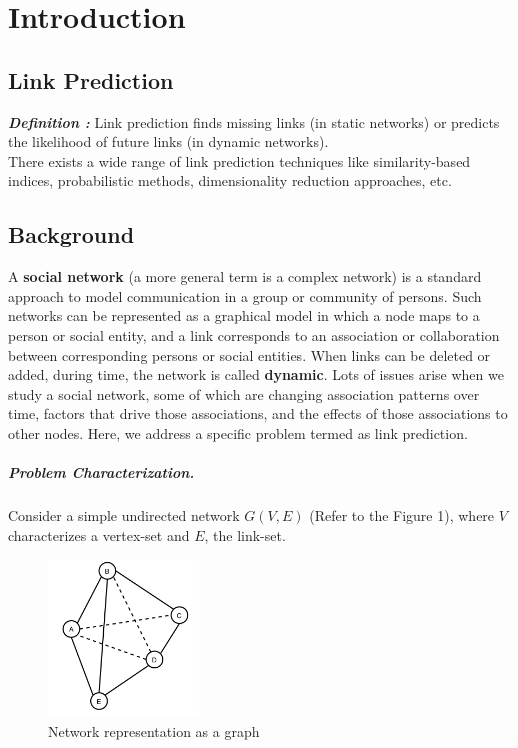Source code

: \chapter{Introduction}

\section{\texorpdfstring{Link Prediction }{Link
      Prediction}} \label{link-prediction-mag}

\textbf{\emph{Definition :}} Link prediction finds missing links
(in static networks) or predicts the likelihood of future links (in
dynamic networks).\\

There exists a wide range of link prediction techniques like
similarity-based indices, probabilistic methods, dimensionality
reduction approaches, etc.

\section{Background}

A \textbf{social network} (a more general term is a complex network) is a
standard approach to model communication in a group or community of persons.
Such networks can be represented as a graphical model in which a node maps to a
person or social entity, and a link corresponds to an association or
collaboration between corresponding persons or social entities. When links can
be deleted or added, during time, the network is called \textbf{dynamic}. Lots
of issues arise when we study a social network, some of which are changing
association patterns over time, factors that drive those associations, and the
effects of those associations to other nodes. Here, we address a specific
problem termed as link prediction.

\paragraph{Problem Characterization.}\label{problem-characterization}
Consider a simple undirected network \(G(V, E)\) (Refer to the Figure 1), where
\(V\) characterizes a vertex-set and \(E\), the link-set.

\begin{figure}[H]
    \centering
    \includegraphics[width=4cm, keepaspectratio]{capitoli/intro/imgs/img1.png}
    \caption{Network representation as a graph}
\end{figure}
---
The job here is to retype the data exactly, with no pictures included.

Source code

: \chapter{Introduction}

\section{\texorpdfstring{Link Prediction }{Link
      Prediction}} \label{link-prediction-mag}

\textbf{\emph{Definition :}} Link prediction finds missing links
(in static networks) or predicts the likelihood of future links (in
dynamic networks).\\

There exists a wide range of link prediction techniques like
similarity-based indices, probabilistic methods, dimensionality
reduction approaches, etc.

\section{Background}

A \textbf{social network} (a more general term is a complex network) is a
standard approach to model communication in a group or community of persons.
Such networks can be represented as a graphical model in which a node maps to a
person or social entity, and a link corresponds to an association or
collaboration between corresponding persons or social entities. When links can
be deleted or added, during time, the network is called \textbf{dynamic}. Lots
of issues arise when we study a social network, some of which are changing
association patterns over time, factors that drive those associations, and the
effects of those associations to other nodes. Here, we address a specific
problem termed as link prediction.

\paragraph{Problem Characterization.}\label{problem-characterization}
Consider a simple undirected network \(G(V, E)\) (Refer to the Figure 1), where
\(V\) characterizes a vertex-set and \(E\), the link-set.

\begin{figure}[H]
    \centering
    \includegraphics[width=4cm, keepaspectratio]{capitoli/intro/imgs/img1.png}
    \caption{Network representation as a graph}
\end{figure}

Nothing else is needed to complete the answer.